The downside of this is that this extension is not compatible with
previous perls for the range 2**30 up through the previous max,
2**30 - 1. A simple program could be written to convert files that were
written out using an older perl so that they can be read with newer
perls, and the perldelta says we will do this should anyone ask.
However, I strongly suspect that the number of such files in existence
is zero, as people in EBCDIC land don't seem to use Unicode much, and
these are very large code points, which are associated with a
portability warning every time they are output in some way.

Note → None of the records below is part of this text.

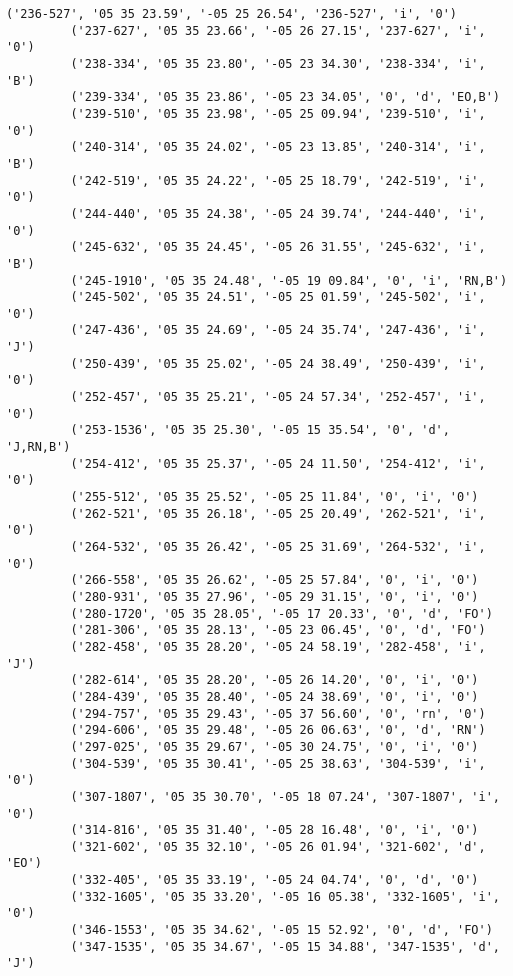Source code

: \documentclass{article}
\begin{document}
\begin{Verbatim}[commandchars=\\\{\}]
         ('236-527', '05 35 23.59', '-05 25 26.54', '236-527', 'i', '0')
         ('237-627', '05 35 23.66', '-05 26 27.15', '237-627', 'i', '0')
         ('238-334', '05 35 23.80', '-05 23 34.30', '238-334', 'i', 'B')
         ('239-334', '05 35 23.86', '-05 23 34.05', '0', 'd', 'EO,B')
         ('239-510', '05 35 23.98', '-05 25 09.94', '239-510', 'i', '0')
         ('240-314', '05 35 24.02', '-05 23 13.85', '240-314', 'i', 'B')
         ('242-519', '05 35 24.22', '-05 25 18.79', '242-519', 'i', '0')
         ('244-440', '05 35 24.38', '-05 24 39.74', '244-440', 'i', '0')
         ('245-632', '05 35 24.45', '-05 26 31.55', '245-632', 'i', 'B')
         ('245-1910', '05 35 24.48', '-05 19 09.84', '0', 'i', 'RN,B')
         ('245-502', '05 35 24.51', '-05 25 01.59', '245-502', 'i', '0')
         ('247-436', '05 35 24.69', '-05 24 35.74', '247-436', 'i', 'J')
         ('250-439', '05 35 25.02', '-05 24 38.49', '250-439', 'i', '0')
         ('252-457', '05 35 25.21', '-05 24 57.34', '252-457', 'i', '0')
         ('253-1536', '05 35 25.30', '-05 15 35.54', '0', 'd', 'J,RN,B')
         ('254-412', '05 35 25.37', '-05 24 11.50', '254-412', 'i', '0')
         ('255-512', '05 35 25.52', '-05 25 11.84', '0', 'i', '0')
         ('262-521', '05 35 26.18', '-05 25 20.49', '262-521', 'i', '0')
         ('264-532', '05 35 26.42', '-05 25 31.69', '264-532', 'i', '0')
         ('266-558', '05 35 26.62', '-05 25 57.84', '0', 'i', '0')
         ('280-931', '05 35 27.96', '-05 29 31.15', '0', 'i', '0')
         ('280-1720', '05 35 28.05', '-05 17 20.33', '0', 'd', 'FO')
         ('281-306', '05 35 28.13', '-05 23 06.45', '0', 'd', 'FO')
         ('282-458', '05 35 28.20', '-05 24 58.19', '282-458', 'i', 'J')
         ('282-614', '05 35 28.20', '-05 26 14.20', '0', 'i', '0')
         ('284-439', '05 35 28.40', '-05 24 38.69', '0', 'i', '0')
         ('294-757', '05 35 29.43', '-05 37 56.60', '0', 'rn', '0')
         ('294-606', '05 35 29.48', '-05 26 06.63', '0', 'd', 'RN')
         ('297-025', '05 35 29.67', '-05 30 24.75', '0', 'i', '0')
         ('304-539', '05 35 30.41', '-05 25 38.63', '304-539', 'i', '0')
         ('307-1807', '05 35 30.70', '-05 18 07.24', '307-1807', 'i', '0')
         ('314-816', '05 35 31.40', '-05 28 16.48', '0', 'i', '0')
         ('321-602', '05 35 32.10', '-05 26 01.94', '321-602', 'd', 'EO')
         ('332-405', '05 35 33.19', '-05 24 04.74', '0', 'd', '0')
         ('332-1605', '05 35 33.20', '-05 16 05.38', '332-1605', 'i', '0')
         ('346-1553', '05 35 34.62', '-05 15 52.92', '0', 'd', 'FO')
         ('347-1535', '05 35 34.67', '-05 15 34.88', '347-1535', 'd', 'J')

\end{Verbatim}
\end{document}
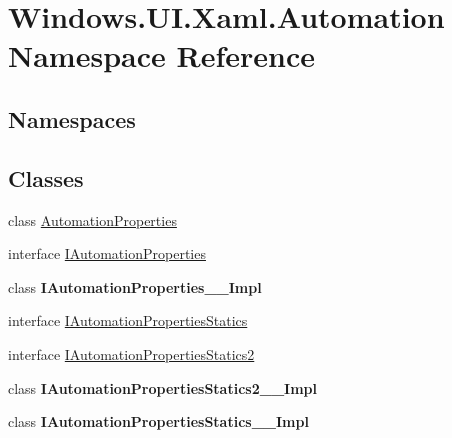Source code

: \hypertarget{namespace_windows_1_1_u_i_1_1_xaml_1_1_automation}{}\section{Windows.\+U\+I.\+Xaml.\+Automation Namespace Reference}
\label{namespace_windows_1_1_u_i_1_1_xaml_1_1_automation}
\subsection*{Namespaces}
\begin{DoxyCompactItemize}
\end{DoxyCompactItemize}
\subsection*{Classes}
\begin{DoxyCompactItemize}
\item 
class \hyperlink{class_windows_1_1_u_i_1_1_xaml_1_1_automation_1_1_automation_properties}{Automation\+Properties}
\item 
interface \hyperlink{interface_windows_1_1_u_i_1_1_xaml_1_1_automation_1_1_i_automation_properties}{I\+Automation\+Properties}
\item 
class {\bfseries I\+Automation\+Properties\+\_\+\+\_\+\+Impl}
\item 
interface \hyperlink{interface_windows_1_1_u_i_1_1_xaml_1_1_automation_1_1_i_automation_properties_statics}{I\+Automation\+Properties\+Statics}
\item 
interface \hyperlink{interface_windows_1_1_u_i_1_1_xaml_1_1_automation_1_1_i_automation_properties_statics2}{I\+Automation\+Properties\+Statics2}
\item 
class {\bfseries I\+Automation\+Properties\+Statics2\+\_\+\+\_\+\+Impl}
\item 
class {\bfseries I\+Automation\+Properties\+Statics\+\_\+\+\_\+\+Impl}
\end{DoxyCompactItemize}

This extension brings UTF-EBCDIC to parity with UTF-8, so that both can
cover a 64-bit word. It allows some removal of special cases for EBCDIC
in core code and core tests. And it is a necessary step to handle Perl
6's NFG, which I'd like eventually to bring to Perl 5.
This commit causes two implementations of a macro in utf8.h and
utfebcdic.h to become the same, and both are moved to a single one in
the portion of utf8.h common to both.
To illustrate, the I8 for U+3FFFFFFF (2**30-1) is
"\xFE\xBF\xBF\xBF\xBF\xBF\xBF" before and after this commit, but the I8
for the next code point, U+40000000 is now
"\xFF\xA0\xA0\xA0\xA0\xA0\xA0\xA1\xA0\xA0\xA0\xA0\xA0\xA0",
and before this commit it was "\xFF\xA0\xA0\xA0\xA0\xA0\xA0".
The I8 for 2**64-1 (U+FFFFFFFFFFFFFFFF) is
"\xFF\xAF\xBF\xBF\xBF\xBF\xBF\xBF\xBF\xBF\xBF\xBF\xBF\xBF", whereas
before this commit it was unrepresentable.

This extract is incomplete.